There Are Exactly Two Mistakes In Infinite Jest

The editing process for Infinite Jest was very rigorous. The novel was the result of many drafts and it not only went through multiple line-edits by its editor Michael Pietsch but was also gone over by two copyeditors and at least one of Wallace's family members before publication. (The lengthy editing process is discussed extensively in Although Of Course You End Up Becoming Yourself.)

Infinite Jest required the extra editorial attention. Hundreds of pages were cut (and added). The inclusion of dozens, possibly hundreds, of intentional solecisms made the book more difficult to edit than a conventional novel. There are also made-up terms, idiosyncratic back-formations, and new adjectival and adverbial constructions.

Considering the myriad editing challenges this unusual manuscript presented—not the least of which was its length (almost half a million words, or roughly twice the size of Ulysses)—it is remarkable that there are only two errors in the final book.

One of the mistakes is strange. On page 393, Martin Scorsese's name is misspelled "Scorcese." This misspelling is not uncommon, cropping up in books and newspaper articles from time to time, but what makes it stand out in Infinite Jest is that the name is spelled correctly later in the book on page 944.

The second error is a subject-verb agreement problem. It occurs on page 95, near the bottom: "Michael Pemulis, who can stand about ten seconds of communal silence tops, clear his throat deeply and sends a loogie up and back into the sink behind him." (emphasis mine)

Ps- There are also at least two instances of the triple line break between sections coming at the end of a page and wreaking havoc on the next page's layout. I can see why Little, Brown does not fix these, as it would totally screw up the pagination they have so assiduously maintained from the 1st edition hardcover to the 10th anniversary paperback. But the two errors listed supra can be fixed with minimal typographical intrusion, and so should probably be corrected for the next edition.

Pps- Apparently some of the math stuff in endnote 123 is wrong, but I can't comment on that since what I know about calculus could be inscribed with a blunt crayon along the rim of a shot glass.

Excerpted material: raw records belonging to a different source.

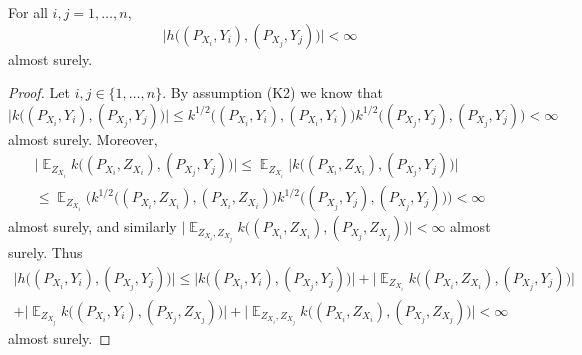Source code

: \documentclass{article}
\DeclareMathOperator{\Exp}{\mathbb{E}}
\begin{document}
\begin{lemma}\label{lemma:hbound}
    For all $i, j = 1, \ldots, n$,
    \begin{equation*}
        \big|h\big((P_{X_i}, Y_i), (P_{X_j}, Y_j)\big)\big| < \infty
    \end{equation*}
    almost surely.
\end{lemma}

\begin{proof}
Let $i, j \in \{1, \ldots, n\}$. By assumption (K2) we know
that
\begin{equation*}
    \big| k\big((P_{X_i}, Y_i), (P_{X_j}, Y_j)\big) \big| \leq
    k^{1/2}\big((P_{X_i}, Y_i), (P_{X_i}, Y_i)\big) k^{1/2}\big((P_{X_j}, Y_j), (P_{X_j}, Y_j)\big) < \infty
\end{equation*}
almost surely. Moreover,
\begin{multline*}
    \big|\Exp_{Z_{X_i}} k\big((P_{X_i}, Z_{X_i}), (P_{X_j}, Y_j)\big) \big|
    \leq \Exp_{Z_{X_i}} \big| k\big((P_{X_i}, Z_{X_i}), (P_{X_j}, Y_j)\big) \big| \\
    \leq \Exp_{Z_{X_i}} \bigg(k^{1/2}\big((P_{X_i}, Z_{X_i}), (P_{X_i}, Z_{X_i})\big) k^{1/2}\big((P_{X_j}, Y_j), (P_{X_j}, Y_j)\big) \bigg) < \infty
\end{multline*}
almost surely, and similarly $\big|\Exp_{Z_{X_i}, Z_{X_j}} k\big((P_{X_i}, Z_{X_i}), (P_{X_j}, Z_{X_j})\big) \big| < \infty$
almost surely. Thus
\begin{multline*}
    \big|h\big((P_{X_i}, Y_i), (P_{X_j}, Y_j)\big)\big| \leq \big| k\big((P_{X_i}, Y_i), (P_{X_j}, Y_j)\big) \big| + \big|\Exp_{Z_{X_i}} k\big((P_{X_i}, Z_{X_i}), (P_{X_j}, Y_j)\big) \big| \\
    + \big|\Exp_{Z_{X_j}} k\big((P_{X_i}, Y_i), (P_{X_j}, Z_{X_j})\big) \big| + \big|\Exp_{Z_{X_i}, Z_{X_j}} k\big((P_{X_i}, Z_{X_i}), (P_{X_j}, Z_{X_j})\big) \big| < \infty
\end{multline*}
almost surely.
\end{proof}

\lemmaskceb*
\end{document}
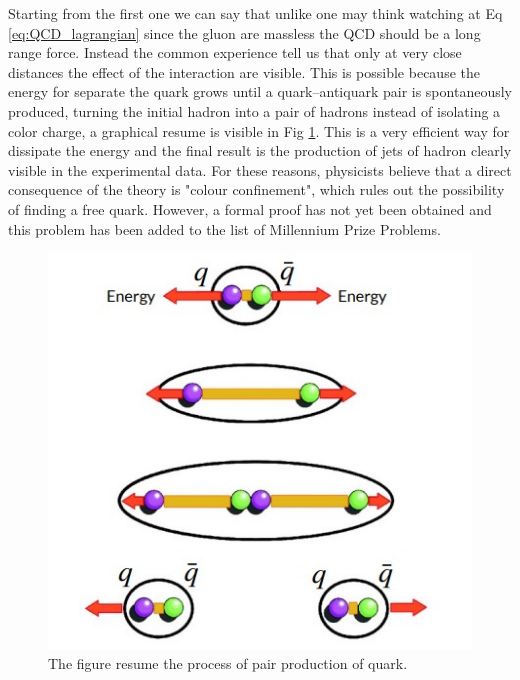 \documentclass[12pt,a4paper]{book}
\begin{document}
	Starting from the first one we can say that unlike one may think watching at Eq \ref{eq:QCD_lagrangian} since the gluon are massless the QCD should be a long range force. Instead the common experience tell us that only at very close distances the effect of the interaction are visible. This is possible because the energy for separate the quark grows until a quark–antiquark pair is spontaneously produced, turning the initial hadron into a pair of hadrons instead of isolating a color charge, a graphical resume is visible in Fig \ref{fig:quark_confinement}. This is a very efficient way for dissipate the energy and the final result is the production of jets of hadron clearly visible in the experimental data.  For these reasons, physicists believe that a direct consequence of the theory is "colour confinement", which rules out the possibility of finding a free quark. However, a formal proof has not yet been obtained and this problem has been added to the list of Millennium Prize Problems.
	\begin{figure}		
		\centering
		\includegraphics[width=0.7\linewidth]{pictures/quark_confinement.jpeg}
		\caption{The figure resume the process of pair production of quark. \cite{modern_physics}}
		\label{fig:quark_confinement} 
	\end{figure}
	
\end{document}
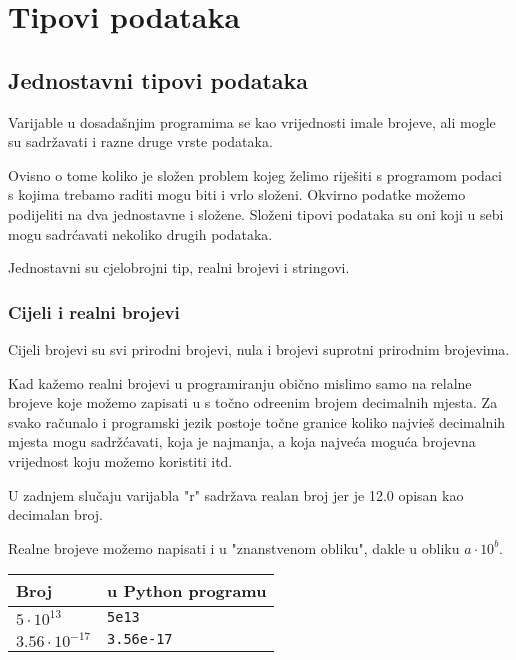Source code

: \chapter{Tipovi podataka}

\section{Jednostavni tipovi podataka}

	Varijable u dosada\v{s}njim programima se kao vrijednosti imale brojeve, ali
	mogle su sadr\v{z}avati i razne druge vrste podataka.

	Ovisno o tome koliko je slo\v{z}en problem kojeg \v{z}elimo rije\v{s}iti s
	programom podaci s kojima trebamo raditi mogu biti i vrlo slo\v{z}eni. Okvirno
	podatke mo\v{z}emo podijeliti na dva jednostavne i slo\v{z}ene. Slo\v{z}eni tipovi
	podataka su oni koji u sebi mogu sadr\'{c}avati nekoliko drugih podataka.

	Jednostavni su cjelobrojni tip, realni brojevi i stringovi.

\subsection{Cijeli i realni brojevi}

	Cijeli brojevi su svi prirodni brojevi, nula i brojevi suprotni prirodnim
	brojevima.

	Kad ka\v{z}emo realni brojevi u programiranju obi\v{c}no mislimo samo na relalne
	brojeve koje mo\v{z}emo zapisati u s to\v{c}no odre\dj{}enim brojem decimalnih
	mjesta. Za svako ra\v{c}unalo i programski jezik postoje to\v{c}ne granice koliko
	najvie\v{s} decimalnih mjesta mogu sadr\v{z}\'{c}avati, koja je najmanja, a koja
	najve\'{c}a mogu\'{c}a brojevna vrijednost koju mo\v{z}emo koristiti itd.


	U zadnjem slu\v{c}aju varijabla "r" sadr\v{z}ava realan broj jer je 12.0
	opisan kao decimalan broj. 

	Realne brojeve mo\v{z}emo napisati i u "znanstvenom obliku", dakle u obliku $a\cdot
	10^{b}$.

	\vspace{3mm}
	\begin{tabular}{l|l}
		Broj & u Python programu\\
		\hline
		$5\cdot 10^{13}$ & \verb+5e13+\\
		$3.56\cdot 10^{-17}$ & \verb+3.56e-17+\\
	\end{tabular}
	\vspace{3mm}

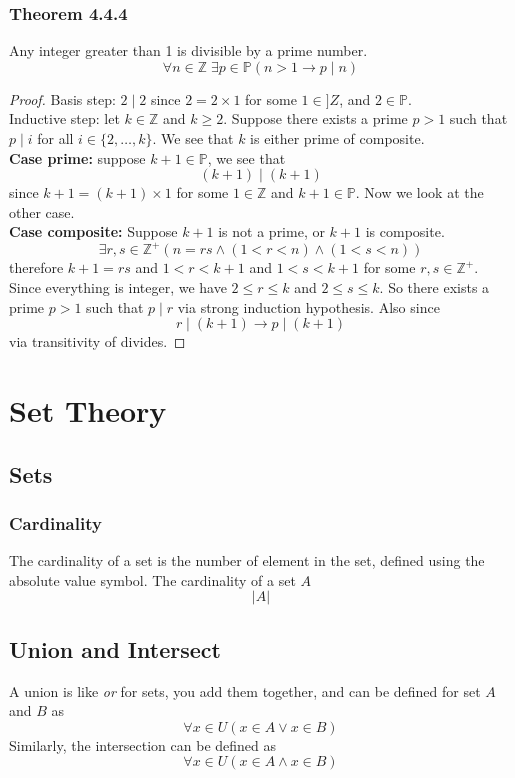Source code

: \documentclass[12pt]{book}
\newcommand{\Z}{\mathbb{Z}}
\newcommand{\paren}[1]{\left( #1 \right)}
\newcommand{\abso}[1]{\left|#1 \right|}
\newcommand{\then}{\rightarrow}
\newcommand{\defcomp}{\exists r,s\in \Z^+ \paren{n=rs \wedge \paren{1<r<n} \wedge \paren{1<s<n}}}
\begin{document}
\subsubsection{Theorem 4.4.4}
Any integer greater than 1 is divisible by a prime number.
\[
\forall n \in \Z \; \exists p \in \mathbb{P} \paren{
n > 1 \then p \mid n
}
\]
\begin{proof}
    Basis step: $2 \mid 2$ since $2 = 2\times 1$ for some $1 \in ]Z$, and $2 \in \mathbb{P}$.\\

    Inductive step: let $k \in \Z$ and $k \geq 2$. Suppose there exists a prime $p > 1$ such that $p \mid i$ for all $i \in \{ 2,\ldots,k\}$. We see that $k$ is either prime of composite. \\
    \textbf{Case prime:} suppose $k+1 \in \mathbb{P}$, we see that
    \[
    (k+1) \mid (k+1)
    \]
    since $ k+1 = (k+1) \times 1$ for some $1 \in \Z$ and $k+1 \in \mathbb{P}$. Now we look at the other case.\\
    \textbf{Case composite:} Suppose $k+1$ is not a prime, or $k+1$ is composite.
    \[
    \defcomp
    \]
    therefore $k+1 = rs$ and $1<r<k+1$ and $1<s<k+1$ for some $r,s\in\Z^+$. Since everything is integer, we have $2 \leq r \leq k$ and $2 \leq s \leq k$. So there exists a prime $p>1$ such that $p \mid r$ via strong induction hypothesis. Also since
    \[
    r \mid (k+1) \then p \mid (k+1)
    \]
    via transitivity of divides.
    
    

    
\end{proof}


\section{Set Theory}
\subsection{Sets}
\subsubsection{Cardinality}
The cardinality of a set is the number of element in the set, defined using the absolute value symbol. The cardinality of a set $A$
\[
\abso{A}
\]

\subsection{Union and Intersect}
A union is like \textit{or} for sets, you add them together, and can be defined for set $A$ and $B$ as
\[
\forall x \in U \paren{x \in A \vee x \in B}
\]
Similarly, the intersection can be defined as
\[
\forall x \in U \paren{x \in A \wedge x \in B}
\]
\end{document}
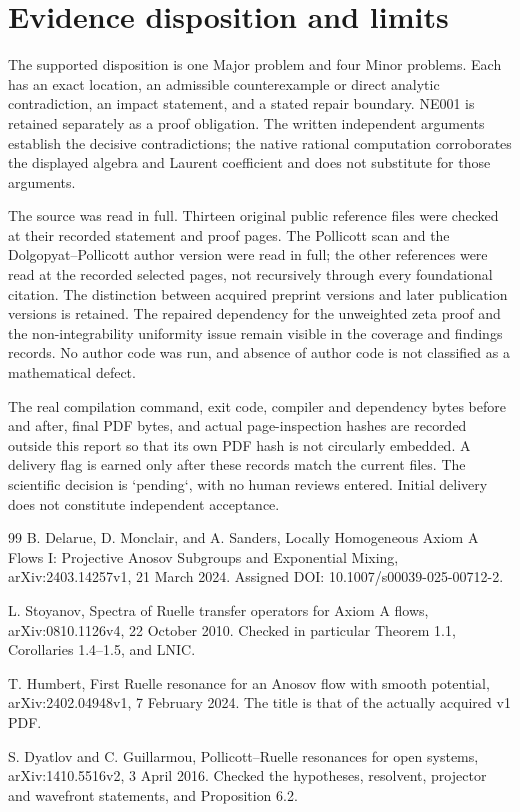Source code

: \documentclass[10pt]{article}
\begin{document}
\section*{Evidence disposition and limits}
The supported disposition is one Major problem and four Minor problems. Each has an exact location, an admissible counterexample or direct analytic contradiction, an impact statement, and a stated repair boundary. NE001 is retained separately as a proof obligation. The written independent arguments establish the decisive contradictions; the native rational computation corroborates the displayed algebra and Laurent coefficient and does not substitute for those arguments.\par
The source was read in full. Thirteen original public reference files were checked at their recorded statement and proof pages. The Pollicott scan and the Dolgopyat–Pollicott author version were read in full; the other references were read at the recorded selected pages, not recursively through every foundational citation. The distinction between acquired preprint versions and later publication versions is retained. The repaired dependency for the unweighted zeta proof and the non-integrability uniformity issue remain visible in the coverage and findings records. No author code was run, and absence of author code is not classified as a mathematical defect.\par
The real compilation command, exit code, compiler and dependency bytes before and after, final PDF bytes, and actual page-inspection hashes are recorded outside this report so that its own PDF hash is not circularly embedded. A delivery flag is earned only after these records match the current files. The scientific decision is `pending`, with no human reviews entered. Initial delivery does not constitute independent acceptance.\par
99 B. Delarue, D. Monclair, and A. Sanders, Locally Homogeneous Axiom A Flows I: Projective Anosov Subgroups and Exponential Mixing, arXiv:2403.14257v1, 21 March 2024. Assigned DOI: 10.1007/s00039-025-00712-2.\par
L. Stoyanov, Spectra of Ruelle transfer operators for Axiom A flows, arXiv:0810.1126v4, 22 October 2010. Checked in particular Theorem 1.1, Corollaries 1.4–1.5, and LNIC.\par
T. Humbert, First Ruelle resonance for an Anosov flow with smooth potential, arXiv:2402.04948v1, 7 February 2024. The title is that of the actually acquired v1 PDF.\par
S. Dyatlov and C. Guillarmou, Pollicott–Ruelle resonances for open systems, arXiv:1410.5516v2, 3 April 2016. Checked the hypotheses, resolvent, projector and wavefront statements, and Proposition 6.2.\par
\end{document}

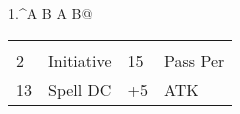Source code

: \documentclass{article}
\begin{document}
\begin{adjustbox}{minipage=0.45\textwidth, margin=\fboxsep, bgimage=../images/texture2.pdf}
{\begin{minipage}[t][10.5in][t]{0.9\textwidth}
\begin{minipage}[t]{0.75\textwidth}
\begin{tabularx}{1.\textwidth}{^A B A B@{}}
                \end{tabularx}
                \begin{tabularx}{1.\textwidth}{A B A B@{}} 
                    \\
                    2 & Initiative & 15 & Pass Per \\ \hline
                    13 & Spell DC & +5 & ATK \\ \hline
                \end{tabularx}
            \end{minipage}        
        \end{minipage}
	}
\end{adjustbox}
\hspace{0.05\textwidth}
\end{document}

Ppps- Oh yeah, just one more quick little thing. If the DFW neologism "kertwang" is supposed to be an onomatopoeic term that approximates the sound of like a slingshot or ball bouncing off a racket or something (that is, pronounced ker-twang), then the end-of-the-line hyphen should be moved back one letter on page 512, because as it stands now the implication is that the word is pronounced "kert-wang."